Photodynamic therapy (PDT) is an approach to treating infections and cancer by exploiting the production of reactive oxygen species (ROS) by illumination of an administered photosensitizer (PS). Different types of PSs with different advantages and disadvantages have been developed, including organic PSs such as porphyrins and porphyrin derivatives [1], noble metal complexes containing for instance Ru(II) and Ir(III) [2,3], protein-based PSs such as KillerRed [4], as well as various nanomaterials. With regard to the latter, TiO₂ nanoparticles have attracted particular attention because they present numerous advantages over other established PSs, such as low production cost and straightforward synthesis, chemical stability, biological inertness, and high light conversion efficiency [5,6]. Consequently, TiO₂ nanoparticles have already been employed in the PDT treatment of different types of adherent cancer cells such as prostate, cervical, breast, and colon cancer, among others [6,7,8,9]. Nevertheless, there are still many obstacles to be overcome, in particular with regard to tumor targeting, accumulation in the reticuloendothelial system, hypoxic tumor microenvironments, and the poor tissue-penetration capability of light [10]. Additionally, it is rather challenging to treat advanced disseminated disease or non-adherent cancers such as leukemia with PDT. This is because the PS would have to freely travel through the patient’s bloodstream and thus require whole body irradiation, which is often impractical and sometimes even impossible [11,12]. Thus, there are only a few published in vivo or ex vivo studies on the PDT treatment of leukemia [13].
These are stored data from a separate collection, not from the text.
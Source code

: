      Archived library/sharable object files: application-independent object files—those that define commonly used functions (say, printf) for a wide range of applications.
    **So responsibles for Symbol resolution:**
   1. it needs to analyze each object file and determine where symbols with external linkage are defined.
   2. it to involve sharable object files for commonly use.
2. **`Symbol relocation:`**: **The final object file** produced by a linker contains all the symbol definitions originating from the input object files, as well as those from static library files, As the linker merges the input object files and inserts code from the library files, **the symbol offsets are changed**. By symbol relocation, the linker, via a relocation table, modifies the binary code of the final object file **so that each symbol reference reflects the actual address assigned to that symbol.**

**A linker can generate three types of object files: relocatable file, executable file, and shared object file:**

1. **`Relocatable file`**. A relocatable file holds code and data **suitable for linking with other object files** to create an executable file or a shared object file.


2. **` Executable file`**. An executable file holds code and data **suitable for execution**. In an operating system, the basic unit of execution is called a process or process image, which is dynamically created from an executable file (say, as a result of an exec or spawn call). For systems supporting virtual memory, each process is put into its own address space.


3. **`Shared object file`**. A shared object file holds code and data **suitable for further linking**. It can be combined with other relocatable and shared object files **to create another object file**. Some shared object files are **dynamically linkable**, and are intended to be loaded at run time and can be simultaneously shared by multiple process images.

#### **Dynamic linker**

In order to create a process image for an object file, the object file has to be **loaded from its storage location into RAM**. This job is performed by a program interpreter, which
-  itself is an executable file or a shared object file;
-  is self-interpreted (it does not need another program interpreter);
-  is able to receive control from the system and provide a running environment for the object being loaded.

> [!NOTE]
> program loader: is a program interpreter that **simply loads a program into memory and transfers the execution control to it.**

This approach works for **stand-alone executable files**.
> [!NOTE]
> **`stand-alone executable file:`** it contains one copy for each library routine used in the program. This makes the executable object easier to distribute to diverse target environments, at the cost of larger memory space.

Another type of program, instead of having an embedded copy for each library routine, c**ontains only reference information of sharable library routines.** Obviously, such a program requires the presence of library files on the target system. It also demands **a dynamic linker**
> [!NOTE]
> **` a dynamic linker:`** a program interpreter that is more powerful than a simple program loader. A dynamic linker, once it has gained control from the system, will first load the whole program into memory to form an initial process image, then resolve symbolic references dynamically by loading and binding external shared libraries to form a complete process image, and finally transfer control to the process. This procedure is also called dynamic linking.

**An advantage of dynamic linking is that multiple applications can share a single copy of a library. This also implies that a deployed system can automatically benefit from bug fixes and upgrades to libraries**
As a possible solution to address these issues, we have synthesized a family of TiO₂ nanoparticles (TiO₂-m) by a modified sol-gel method [14]. As photosensitizers in PDT, these nanoparticles have been found to cause a selective cytotoxic effect to cancer cells over healthy cells [14]. The mechanisms of interaction between leukemic cells and TiO₂-m coatings was recently described [15]. Briefly, the adhesion of leukemic cells on TiO₂-m coatings is a fast dynamic process involving expansion and contraction of the membrane induced by surface functional groups, particularly hydroxyl groups, which act as chemotactic factors. Additionally, the development of membrane structures such as blebs and pseudopods, characteristic of amoeboid locomotion, was identified by scanning electron microscopy (SEM). These structures were observed to envelop TiO₂-m nanoparticle aggregates that protrude from the coating surface to internalize them into the cytoplasm, indicating that nanoparticle internalization was triggered by TiO₂-m. Amoeboid-like locomotion thus appears to be an integral part of the interaction of leukemic cells with TiO₂-m coatings. In sum, these observations show that TiO₂-m nanoparticle coatings have an enormous potential for ex vivo PDT of non-adherent cancer cells since these coatings have been shown to efficiently and selectively trap acute lymphoblastic leukemia cells. However, the detailed morphological changes and the variation of cellular properties during the adhesion of leukemia cells to these TiO₂-m coatings are still largely unknown.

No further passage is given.